1. Field of the Invention
This invention relates to a method and apparatus for the growth of an oxide single crystal or a semiconductor single crystal by the Czochralski method (hereinafter referred to as the CZ method) or the liquid encapsulated Czochralski method (hereinafter referred to as the LEC method). In particular, it is concerned with a method and apparatus for the Czochralski growth of gallium arsenide (GaAs) bulk single crystals to be used for integrated circuits, electronic devices for communication, optical devices, etc.
2. Description of the Related Art
Generally, a single crystal bulk such as composed of GaAs is grown by the CZ method or LEC method, but there arises a problem that polycrystals partly occur during the growth.
FIG. 10 is a schematic view of an apparatus for carrying out the LEC method in the prior art. At the center of a high pressure chamber 13, a susceptor 14-fitted crucible 1 is supported by a lower shaft 6. The crucible 1 holds a raw material melt 3 and a liquid encapsulant 5. A seed crystal 9 held by an upper pulling rod 7 is immersed in the raw material melt 3, followed by pulling a single crystal 4. A heater 10 is arranged around the raw material melt 3. A heater 11 is arranged around the single crystal 4 and a heat insulator 12 is arranged inside the high pressure chamber 1.
The reason for the polycrystallization, as described above, is considered to consist in that the shape of the solid-liquid interface (S-L) of the growing crystal is concave to the melt near the periphery of the growing crystal. Dislocations (D) propagated along a direction perpendicular to the solid-liquid interface accumulate in the periphery, thus rendering polycrystalline (P), as shown in FIG. 11. In order to prevent formation of such polycrystals, therefore, it is necessary to prevent the solid-liquid interface near the periphery of the growing crystal from becoming concave. As a method of preventing the solid-liquid interface from becoming concave in the CZ method or LEC method, it has been proposed to increase the power of a heater arranged in the vicinity solid-liquid interface as much as possible to locally heat the side of the growing crystal and to suppress heat flow laterally from the crystal HITACHI CABLE REVIEW No. 9 (1990), 55!.
However, the above described method has the following problems:
1. In order to locally heat the side of the growing crystal, it is necessary to shorten the length of the heater to some extent and apply a larger power. Consequently, the current density flowing through the heater is very large and the service life of the heater is very short.
2. Since heating of the heater is carried out through a susceptor made of carbon, the crystal is uniformly heated in the vertical direction by heat conduction and substantial local heating is impossible. In the case of the LEC method, furthermore, B.sub.2 O.sub.3 used as an encapsulant absorbs the most part of heat radiation and accordingly, it is impossible to effectively heat the most important region, i.e. in the vicinity of the solid-liquid interface.
3. Since not only the periphery part of the crystal but also the whole of the crystal side surface are heated, heat flow toward the side from the crystal is wholly suppressed and the order of convex to the melt of the solid-liquid interface increases, so large residual strain is contained in the growing crystal and uniformity of the property of a wafer cut out of the crystal is poor.
4. In the CZ method or LEC method, controllability of the diameter of the growing crystal is strongly dependent on the temperature distribution on the surface of the raw material melt.

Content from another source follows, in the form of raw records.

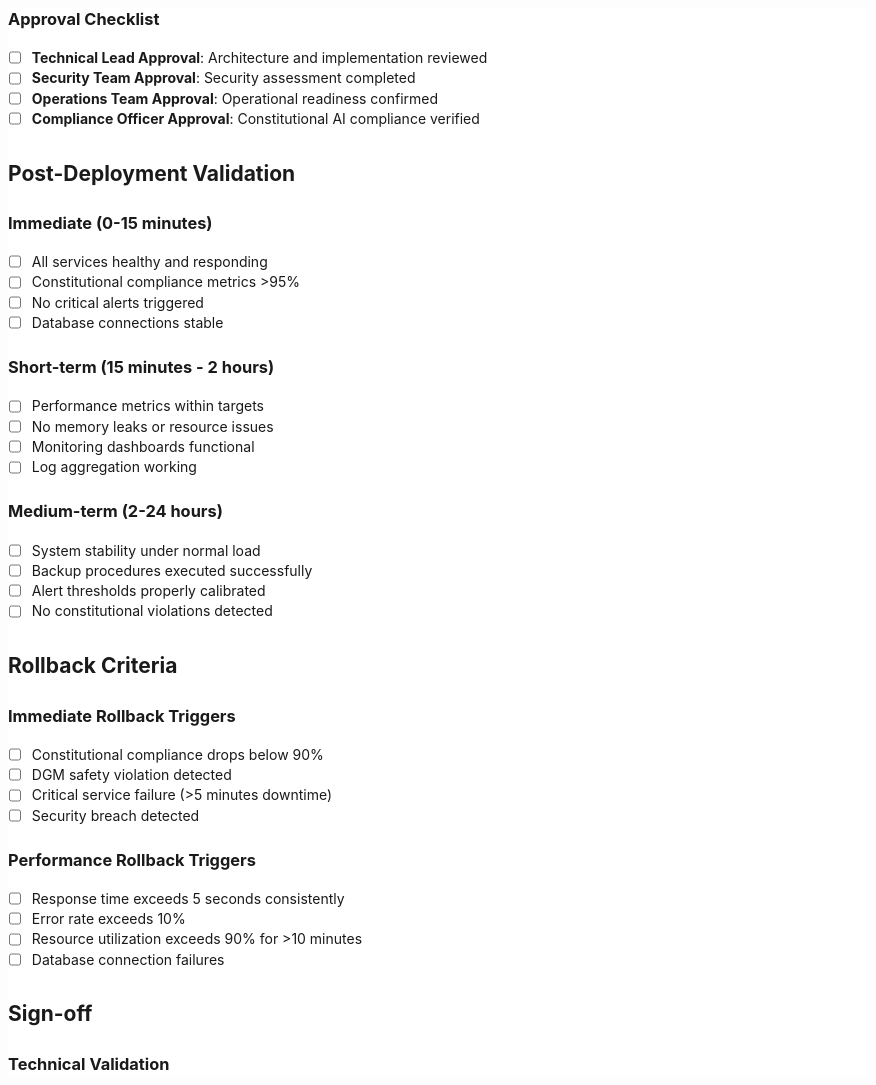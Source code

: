 ### Approval Checklist

- [ ] **Technical Lead Approval**: Architecture and implementation reviewed
- [ ] **Security Team Approval**: Security assessment completed
- [ ] **Operations Team Approval**: Operational readiness confirmed
- [ ] **Compliance Officer Approval**: Constitutional AI compliance verified

## Post-Deployment Validation

### Immediate (0-15 minutes)

- [ ] All services healthy and responding
- [ ] Constitutional compliance metrics >95%
- [ ] No critical alerts triggered
- [ ] Database connections stable

### Short-term (15 minutes - 2 hours)

- [ ] Performance metrics within targets
- [ ] No memory leaks or resource issues
- [ ] Monitoring dashboards functional
- [ ] Log aggregation working

### Medium-term (2-24 hours)

- [ ] System stability under normal load
- [ ] Backup procedures executed successfully
- [ ] Alert thresholds properly calibrated
- [ ] No constitutional violations detected

## Rollback Criteria

### Immediate Rollback Triggers

- [ ] Constitutional compliance drops below 90%
- [ ] DGM safety violation detected
- [ ] Critical service failure (>5 minutes downtime)
- [ ] Security breach detected

### Performance Rollback Triggers

- [ ] Response time exceeds 5 seconds consistently
- [ ] Error rate exceeds 10%
- [ ] Resource utilization exceeds 90% for >10 minutes
- [ ] Database connection failures

## Sign-off

### Technical Validation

In the prior art, however, it is difficult to stably maintain the above described temperature distribution with good reproducibility and when using a large amount of a raw material at once and using a crucible with a large diameter for high productivity of the single crystal, in particular, control of the diameter further becomes difficult with an increase of the gap between the growing crystal and crucible wall.
5. The LEC method is ordinarily used for the growth of a single crystal containing a volatile element, but in this method, the surface temperature cannot be so raised because a growing crystal pulled out of the liquid encapsulant is damaged through evaporation of the volatile element from the surface. Consequently, the temperature gradient in the axial growth direction is restricted to a higher region (temperature gradient in growth of GaAs single crystal: ordinarily about 100.degree. C./cm) and a crystal with many crystal defects (dislocations) and much residual strain can only be grown because of the occurrence of large thermal stress in the growing crystal.
6. Thus, the growth is carried out using a large amount of a liquid encapsulant so that most of the growing crystal is covered with the liquid encapsulant, in order to practice the LEC method under a small temperature gradient (hereinafter referred to as Fully Encapsulated Cz method, i.e. FEC method). But because of the very small heat conductivity of the liquid encapsulant B.sub.2 O.sub.3, response of the temperature on the surface of the raw material melt is deteriorated and consequently, control of the diameter of the crystal is extremely difficult. This cannot therefore be said to be a useful growth method.